Our appellate Courts in Virginia have stated that these agreements resolving issues arising out of the separation of married persons are “favored in the law and such will be enforced unless their illegality is clear and certain” (Cooley v. Cooley, 220 Va. 749, 752, (1980).

In the case of Galloway v. Galloway, our Court of Appeal stated the policy as follows: “‘Every person is entitled to dispose of his property, in such manner and upon such terms as he chooses, and whether his bargains are wise, or discreet, or profitable, or unprofitable, or otherwise, are considerations not for courts of justice, but for the party himself to deliberate upon’” Galloway, 47 Va.

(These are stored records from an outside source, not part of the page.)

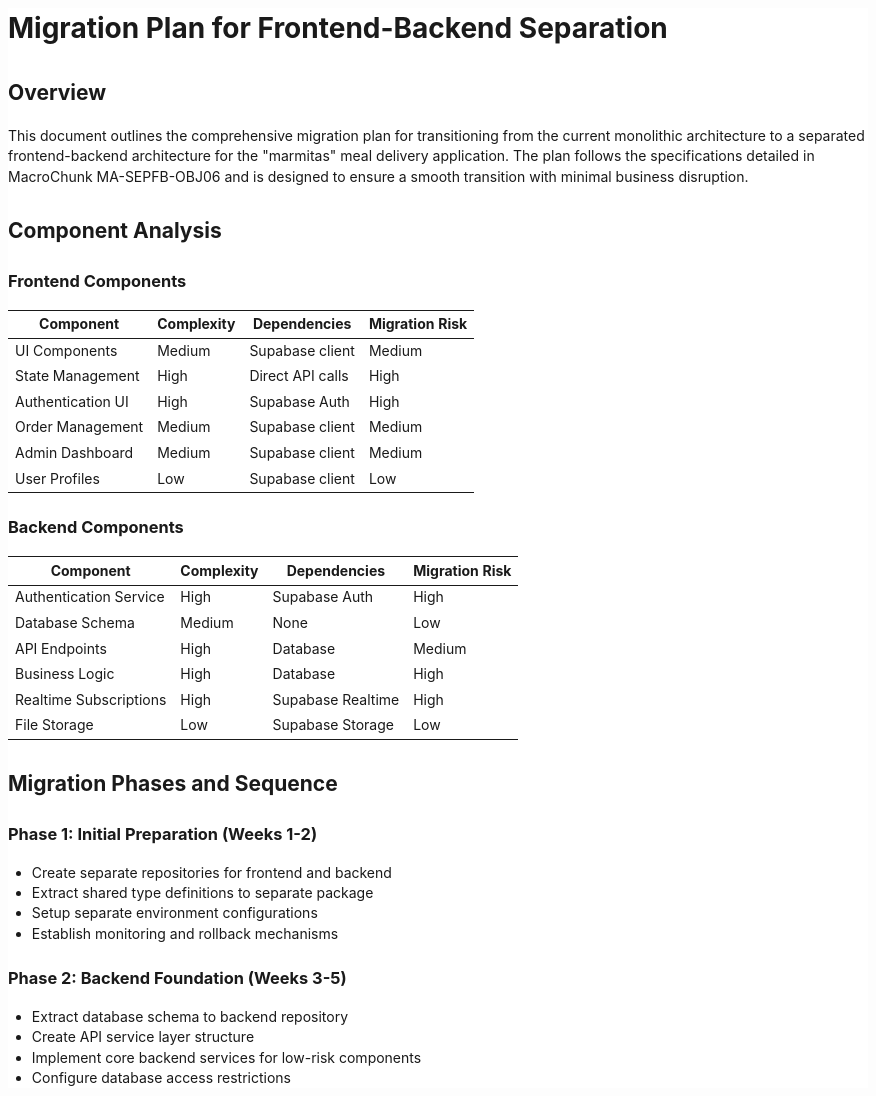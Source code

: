 # Migration Plan for Frontend-Backend Separation

## Overview
This document outlines the comprehensive migration plan for transitioning from the current monolithic architecture to a separated frontend-backend architecture for the "marmitas" meal delivery application. The plan follows the specifications detailed in MacroChunk MA-SEPFB-OBJ06 and is designed to ensure a smooth transition with minimal business disruption.

## Component Analysis

### Frontend Components
| Component | Complexity | Dependencies | Migration Risk |
|-----------|------------|--------------|---------------|
| UI Components | Medium | Supabase client | Medium |
| State Management | High | Direct API calls | High |
| Authentication UI | High | Supabase Auth | High |
| Order Management | Medium | Supabase client | Medium |
| Admin Dashboard | Medium | Supabase client | Medium |
| User Profiles | Low | Supabase client | Low |

### Backend Components
| Component | Complexity | Dependencies | Migration Risk |
|-----------|------------|--------------|---------------|
| Authentication Service | High | Supabase Auth | High |
| Database Schema | Medium | None | Low |
| API Endpoints | High | Database | Medium |
| Business Logic | High | Database | High |
| Realtime Subscriptions | High | Supabase Realtime | High |
| File Storage | Low | Supabase Storage | Low |

## Migration Phases and Sequence

### Phase 1: Initial Preparation (Weeks 1-2)
- Create separate repositories for frontend and backend
- Extract shared type definitions to separate package
- Setup separate environment configurations
- Establish monitoring and rollback mechanisms

### Phase 2: Backend Foundation (Weeks 3-5)
- Extract database schema to backend repository
- Create API service layer structure
- Implement core backend services for low-risk components
- Configure database access restrictions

App. 83 (2005).

Often the Agreements will contain language stating that “each party considers the terms of this Agreement to be fair and not unconscionable [dramatically unfair] and entered into voluntarily.” Such language creates a presumption that the agreement is not unconscionable” (Virginia Code § 20-151[B]).

Marriage and Property Settlement

Marriage is a confidential relationship of trust imposing the highest fiduciary duty upon the spouses in their inter-marital dealings. However, “[i]f a husband and wife separate and employ attorneys to negotiate an agreement in settlement of their property rights, they become adversaries and their former fiduciary or confidential relationship ends” Barnes v. Barnes, 231 Va. 39, 42, (1986).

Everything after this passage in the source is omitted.